Os cuento mi experiencia con los operacionales TDA7294...

En casa tenía unos 6 amplificador con TDA7294, que fui montando por hobby. Dos de ellos, los tenia montado en un tubo de PVC con el transformador toroidal en un lado y un ventilador en el otro... por lo que conseguía una refrigeración estupenda.  

Pues hace poco me puse manos a la obra y monté 2 TDA7294 en puente, modificando el circuito debidamente.... pero me ocurre que al encenderlos siempre me hace un POP en los altavoces. No es un POP suave (casi sin importancia...) sino que es un POP bastante fuerte, tanto que me da miedo quemar los altavoces pues me temo que hay componente contínua...   

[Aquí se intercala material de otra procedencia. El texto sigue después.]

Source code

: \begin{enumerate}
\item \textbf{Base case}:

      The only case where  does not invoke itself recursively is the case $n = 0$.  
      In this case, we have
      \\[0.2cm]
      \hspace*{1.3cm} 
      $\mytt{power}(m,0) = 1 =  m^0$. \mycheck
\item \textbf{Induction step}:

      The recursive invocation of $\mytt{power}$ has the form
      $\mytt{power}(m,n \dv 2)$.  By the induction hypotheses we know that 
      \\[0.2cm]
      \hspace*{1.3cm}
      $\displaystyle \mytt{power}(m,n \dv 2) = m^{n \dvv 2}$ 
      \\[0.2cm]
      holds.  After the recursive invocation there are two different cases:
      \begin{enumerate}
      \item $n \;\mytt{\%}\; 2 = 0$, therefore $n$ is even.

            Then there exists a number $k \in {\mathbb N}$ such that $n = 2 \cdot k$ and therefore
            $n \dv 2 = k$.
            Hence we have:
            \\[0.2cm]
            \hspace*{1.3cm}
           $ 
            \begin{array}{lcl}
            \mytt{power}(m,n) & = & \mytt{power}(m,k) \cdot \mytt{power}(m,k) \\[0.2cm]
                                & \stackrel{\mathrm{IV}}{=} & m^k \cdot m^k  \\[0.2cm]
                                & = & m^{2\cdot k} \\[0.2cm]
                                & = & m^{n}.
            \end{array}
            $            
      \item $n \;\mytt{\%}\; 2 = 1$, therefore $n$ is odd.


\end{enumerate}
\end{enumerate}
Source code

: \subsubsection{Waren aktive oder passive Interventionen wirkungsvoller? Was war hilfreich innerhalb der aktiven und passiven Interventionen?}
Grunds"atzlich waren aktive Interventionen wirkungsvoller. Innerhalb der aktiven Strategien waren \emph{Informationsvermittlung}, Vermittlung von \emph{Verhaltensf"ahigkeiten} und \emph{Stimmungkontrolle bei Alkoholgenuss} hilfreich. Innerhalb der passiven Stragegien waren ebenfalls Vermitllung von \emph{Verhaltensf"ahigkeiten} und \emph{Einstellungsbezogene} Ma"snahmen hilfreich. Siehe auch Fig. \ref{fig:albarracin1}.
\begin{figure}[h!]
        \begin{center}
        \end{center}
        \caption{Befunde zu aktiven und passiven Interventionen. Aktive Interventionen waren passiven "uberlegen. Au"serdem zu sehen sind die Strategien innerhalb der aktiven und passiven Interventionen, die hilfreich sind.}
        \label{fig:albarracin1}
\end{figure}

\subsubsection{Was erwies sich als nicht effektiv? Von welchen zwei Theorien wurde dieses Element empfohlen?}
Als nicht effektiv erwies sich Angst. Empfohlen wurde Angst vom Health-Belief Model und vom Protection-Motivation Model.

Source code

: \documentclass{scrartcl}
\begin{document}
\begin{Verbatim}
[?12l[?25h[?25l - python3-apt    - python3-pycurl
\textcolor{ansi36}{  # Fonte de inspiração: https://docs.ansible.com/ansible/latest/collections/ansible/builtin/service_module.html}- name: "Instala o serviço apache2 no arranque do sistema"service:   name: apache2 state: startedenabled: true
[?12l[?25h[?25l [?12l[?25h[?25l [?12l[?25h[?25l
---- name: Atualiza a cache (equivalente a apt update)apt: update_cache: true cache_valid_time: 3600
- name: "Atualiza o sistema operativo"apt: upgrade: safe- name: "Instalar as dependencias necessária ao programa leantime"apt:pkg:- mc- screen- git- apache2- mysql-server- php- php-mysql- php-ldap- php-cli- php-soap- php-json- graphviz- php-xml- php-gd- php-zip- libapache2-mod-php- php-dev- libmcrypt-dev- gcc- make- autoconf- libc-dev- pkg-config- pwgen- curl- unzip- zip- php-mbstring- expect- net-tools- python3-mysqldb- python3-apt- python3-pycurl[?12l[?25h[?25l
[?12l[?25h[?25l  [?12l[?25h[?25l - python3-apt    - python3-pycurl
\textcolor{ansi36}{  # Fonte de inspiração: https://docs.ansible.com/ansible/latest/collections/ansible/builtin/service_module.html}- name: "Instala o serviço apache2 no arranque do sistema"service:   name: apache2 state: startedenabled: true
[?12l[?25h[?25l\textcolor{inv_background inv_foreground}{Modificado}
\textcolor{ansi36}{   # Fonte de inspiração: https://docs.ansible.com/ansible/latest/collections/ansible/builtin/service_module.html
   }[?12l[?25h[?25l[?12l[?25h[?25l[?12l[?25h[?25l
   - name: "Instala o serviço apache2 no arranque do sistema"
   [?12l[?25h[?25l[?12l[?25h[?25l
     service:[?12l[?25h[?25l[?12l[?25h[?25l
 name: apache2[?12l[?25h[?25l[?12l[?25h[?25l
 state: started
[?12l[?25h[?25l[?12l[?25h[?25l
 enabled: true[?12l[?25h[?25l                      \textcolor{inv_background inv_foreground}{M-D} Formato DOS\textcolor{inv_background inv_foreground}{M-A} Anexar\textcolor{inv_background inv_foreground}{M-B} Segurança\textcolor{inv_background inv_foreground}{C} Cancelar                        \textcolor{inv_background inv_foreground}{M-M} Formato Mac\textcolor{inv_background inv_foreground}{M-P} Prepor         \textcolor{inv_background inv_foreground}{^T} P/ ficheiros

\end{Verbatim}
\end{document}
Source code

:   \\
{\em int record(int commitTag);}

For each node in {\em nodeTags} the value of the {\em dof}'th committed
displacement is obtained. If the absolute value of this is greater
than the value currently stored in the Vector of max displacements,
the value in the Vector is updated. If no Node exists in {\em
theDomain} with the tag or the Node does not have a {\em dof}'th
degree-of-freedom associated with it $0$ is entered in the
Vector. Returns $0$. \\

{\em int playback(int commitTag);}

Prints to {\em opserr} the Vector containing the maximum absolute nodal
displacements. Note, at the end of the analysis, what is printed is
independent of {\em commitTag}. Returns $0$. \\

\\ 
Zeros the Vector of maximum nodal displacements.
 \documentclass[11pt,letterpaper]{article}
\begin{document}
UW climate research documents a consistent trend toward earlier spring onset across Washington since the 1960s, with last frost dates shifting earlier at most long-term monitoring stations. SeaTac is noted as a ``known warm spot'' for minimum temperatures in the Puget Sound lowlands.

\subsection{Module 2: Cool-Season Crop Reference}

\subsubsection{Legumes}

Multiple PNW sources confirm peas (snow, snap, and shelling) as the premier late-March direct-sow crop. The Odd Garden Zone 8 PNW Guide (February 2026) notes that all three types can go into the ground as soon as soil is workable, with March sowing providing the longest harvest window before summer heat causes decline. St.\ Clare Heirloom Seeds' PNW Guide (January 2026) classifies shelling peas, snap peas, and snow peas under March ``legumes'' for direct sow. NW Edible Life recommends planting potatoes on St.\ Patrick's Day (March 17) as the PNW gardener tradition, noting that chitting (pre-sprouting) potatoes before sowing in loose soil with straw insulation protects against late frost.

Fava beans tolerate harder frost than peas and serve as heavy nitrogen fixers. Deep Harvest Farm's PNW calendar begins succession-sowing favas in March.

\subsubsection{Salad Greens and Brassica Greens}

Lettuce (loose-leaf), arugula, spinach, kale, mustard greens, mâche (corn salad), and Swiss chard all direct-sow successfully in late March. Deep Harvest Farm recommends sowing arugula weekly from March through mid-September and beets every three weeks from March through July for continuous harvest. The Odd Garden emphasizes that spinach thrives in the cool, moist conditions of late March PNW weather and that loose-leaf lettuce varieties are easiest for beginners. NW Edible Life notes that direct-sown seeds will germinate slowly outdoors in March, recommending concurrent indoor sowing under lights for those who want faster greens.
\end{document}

He trasteado de mil maneras el mute y el St-by y no consigo mejorar el POP, solo consigo retardarlo,es decir, que si pongo una red RC en el mute y st-by con más tiempo, tarda mas tiempo en encender, y el pop lo hace igualmente.   


Me gustaría saber si a alguno le pasa lo mismo que a mi con la configuración en puente, y saber qué solución habéis utilizado.

Muchas gracias   
JOSE


----------



## KARAPALIDA (Ene 2, 2008)

bueno yo pondria un rele a la salida con un retardo de encendido y si eso no es suficiente pondria otro a la entrada poniendo la entrada a masa antes de conectar los bafles


----------



## Ivan N. (Ene 2, 2008)

Revisa bien si los integrados andan correctamente. Yo tengo montado dos TDA7294 en puente y al principio me pasaba los mismo. Si bien el POP no era demnasiado fuerte ademas tenia ruido en la salida. Probando de conectar una carga entre GND y cada una de las salidas medi con el osciloscopio y vi q uno andaba mal por q estaba dañado. Lo cambie y fin de los problemas, chau ruido y chau POP. Te aconsejaria q hagas algo similiar, eso si no uses tus parlantes o si los usas usa fusibles de bajo amperaje y medi q no halla continua en la salida.
Cualquier cosa pregunta. Saludos


----------



## DUARTE (Dic 21, 2009)

hola amigos del foro quiero armar este amplificador ya que no he podido conseguir el tda1562q  y lo quiero cambiar por el tda7294 en bridget y ahi mismo poner un filtro para un woofer pioneer de 12" doble bobina todo esto lo quiero conectar en un vochito, ya que tambien fabrique uno con un pal003 y anda muy bien ya tengo la voz ahora me falatan los bajos como ven.?????????????????


* anexo el diagrama.


----------



## giannix (Ene 31, 2010)

Hola, me podrian pasar los pcb con las modificaciones para ponerlos en bridge?
Desde ya gracias!!!


----------



## luisgrillo (Feb 1, 2010)

Y una nieve de chocolate no quieres?

Busca amigo, 
*Reglas generales de uso del foro *

*6)* En nuestra comunidad NO se aplica la ley del mínimo esfuerzo:  "no hacer nada y conseguirlo todo".


----------



## giannix (Feb 1, 2010)

luisgrillo dijo:


> Y una nieve de chocolate no quieres?
> 
> Busca amigo,
> *Reglas generales de uso del foro *
> ...



Mil disculpas, se como son las reglas de los foros, no es en el primero ni unico que estoy.
Es mi ultimo recurso, ya que busque por todos lados la pcb de el ''famoso bridge del tda7294'' y nadie lo tiene, y el que lo tiene tiene alguna falla.
Cuando termine de probar el que diseñe yo lo subire.
Saludos y mil perdones..


----------



## pegarcia (Feb 1, 2010)

Busca el pdf de datos del fabricante. En él está el montaje puente.
http://www.radio.com.cn/DOWNLOAD/200401/TDA7294.pdf
suerte


----------



## jorge morales (Feb 1, 2010)

enla pagina, construye tu videorockola hay un circuto en puente con estos integrados, te subo estos archivos espero que te orienten.


----------



## ibdali (Feb 9, 2010)

che, para usar ese integrado en el auto necesitas un conversor DC-DC, ya que usa tensión simétrica y en el auto solo tenes 12v(+).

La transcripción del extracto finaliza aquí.